[Saved data entries]
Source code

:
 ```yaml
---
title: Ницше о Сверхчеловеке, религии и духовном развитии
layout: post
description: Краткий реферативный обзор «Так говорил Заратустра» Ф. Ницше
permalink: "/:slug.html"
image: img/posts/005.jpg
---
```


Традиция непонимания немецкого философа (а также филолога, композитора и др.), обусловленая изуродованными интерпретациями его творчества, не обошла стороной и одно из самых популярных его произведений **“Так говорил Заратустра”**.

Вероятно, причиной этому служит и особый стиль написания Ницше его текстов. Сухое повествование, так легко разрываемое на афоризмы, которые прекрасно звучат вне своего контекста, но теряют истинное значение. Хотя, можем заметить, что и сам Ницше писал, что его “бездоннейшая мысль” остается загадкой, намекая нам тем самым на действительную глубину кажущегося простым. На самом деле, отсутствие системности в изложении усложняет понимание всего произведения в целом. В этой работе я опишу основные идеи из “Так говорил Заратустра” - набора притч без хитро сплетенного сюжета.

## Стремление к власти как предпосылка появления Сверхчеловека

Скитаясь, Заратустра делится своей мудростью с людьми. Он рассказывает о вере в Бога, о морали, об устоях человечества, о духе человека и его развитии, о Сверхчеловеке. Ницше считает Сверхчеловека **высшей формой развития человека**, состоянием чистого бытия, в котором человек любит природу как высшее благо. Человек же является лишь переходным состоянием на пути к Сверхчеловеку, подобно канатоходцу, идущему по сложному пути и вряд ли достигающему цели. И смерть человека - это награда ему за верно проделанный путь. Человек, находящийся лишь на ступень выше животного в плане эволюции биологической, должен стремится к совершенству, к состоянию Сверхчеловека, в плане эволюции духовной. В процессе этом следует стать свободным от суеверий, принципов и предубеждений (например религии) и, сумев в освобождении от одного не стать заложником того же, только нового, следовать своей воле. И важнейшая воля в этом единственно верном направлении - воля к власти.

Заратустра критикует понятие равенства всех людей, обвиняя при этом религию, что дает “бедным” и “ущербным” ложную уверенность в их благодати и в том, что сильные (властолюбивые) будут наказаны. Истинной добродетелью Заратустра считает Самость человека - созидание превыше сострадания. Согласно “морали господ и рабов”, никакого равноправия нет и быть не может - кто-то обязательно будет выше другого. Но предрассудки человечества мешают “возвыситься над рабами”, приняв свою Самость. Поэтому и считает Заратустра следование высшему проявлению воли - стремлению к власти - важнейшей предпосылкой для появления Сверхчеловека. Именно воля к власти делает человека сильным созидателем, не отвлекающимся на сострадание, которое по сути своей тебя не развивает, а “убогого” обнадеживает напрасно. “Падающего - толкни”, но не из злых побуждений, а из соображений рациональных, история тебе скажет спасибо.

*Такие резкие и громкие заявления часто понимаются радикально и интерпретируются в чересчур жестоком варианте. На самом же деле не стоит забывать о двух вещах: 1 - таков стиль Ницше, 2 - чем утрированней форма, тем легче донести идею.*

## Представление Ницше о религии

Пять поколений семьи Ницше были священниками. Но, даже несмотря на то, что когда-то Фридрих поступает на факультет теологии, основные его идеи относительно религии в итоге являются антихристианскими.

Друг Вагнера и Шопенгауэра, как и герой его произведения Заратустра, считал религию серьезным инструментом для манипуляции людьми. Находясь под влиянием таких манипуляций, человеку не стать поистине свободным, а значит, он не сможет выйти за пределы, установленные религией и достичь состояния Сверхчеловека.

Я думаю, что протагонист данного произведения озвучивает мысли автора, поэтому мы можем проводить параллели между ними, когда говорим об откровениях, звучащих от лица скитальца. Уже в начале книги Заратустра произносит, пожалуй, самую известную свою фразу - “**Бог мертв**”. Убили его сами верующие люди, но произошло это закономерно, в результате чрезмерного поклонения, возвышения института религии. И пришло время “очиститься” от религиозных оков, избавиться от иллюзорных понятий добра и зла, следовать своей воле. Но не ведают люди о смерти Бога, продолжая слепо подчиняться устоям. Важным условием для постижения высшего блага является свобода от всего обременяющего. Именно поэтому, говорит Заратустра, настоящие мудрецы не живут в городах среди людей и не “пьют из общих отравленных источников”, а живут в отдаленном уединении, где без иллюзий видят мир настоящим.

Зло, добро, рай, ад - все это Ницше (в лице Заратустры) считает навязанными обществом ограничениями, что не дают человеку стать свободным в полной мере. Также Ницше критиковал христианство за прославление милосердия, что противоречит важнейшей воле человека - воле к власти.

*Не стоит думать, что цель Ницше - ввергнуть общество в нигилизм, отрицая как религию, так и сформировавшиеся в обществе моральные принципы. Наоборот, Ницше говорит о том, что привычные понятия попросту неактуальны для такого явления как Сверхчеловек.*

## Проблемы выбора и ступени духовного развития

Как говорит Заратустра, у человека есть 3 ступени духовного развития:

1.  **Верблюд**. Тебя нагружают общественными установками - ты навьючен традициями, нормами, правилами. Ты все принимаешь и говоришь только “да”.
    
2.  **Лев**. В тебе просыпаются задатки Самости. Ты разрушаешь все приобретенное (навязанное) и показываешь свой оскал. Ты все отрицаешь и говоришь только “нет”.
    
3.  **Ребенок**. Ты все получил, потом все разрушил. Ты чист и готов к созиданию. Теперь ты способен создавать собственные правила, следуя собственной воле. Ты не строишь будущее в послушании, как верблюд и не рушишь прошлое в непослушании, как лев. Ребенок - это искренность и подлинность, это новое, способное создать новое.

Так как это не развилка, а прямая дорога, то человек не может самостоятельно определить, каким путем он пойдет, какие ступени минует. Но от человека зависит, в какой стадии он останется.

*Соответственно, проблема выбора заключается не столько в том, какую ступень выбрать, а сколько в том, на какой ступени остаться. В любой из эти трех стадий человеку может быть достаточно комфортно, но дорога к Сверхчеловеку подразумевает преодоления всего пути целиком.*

## PROBLEM TO WORK ON
The expected reply is a number only, the tally of lines in the data where the word "основные" is found.

## WORKED SOLUTION
2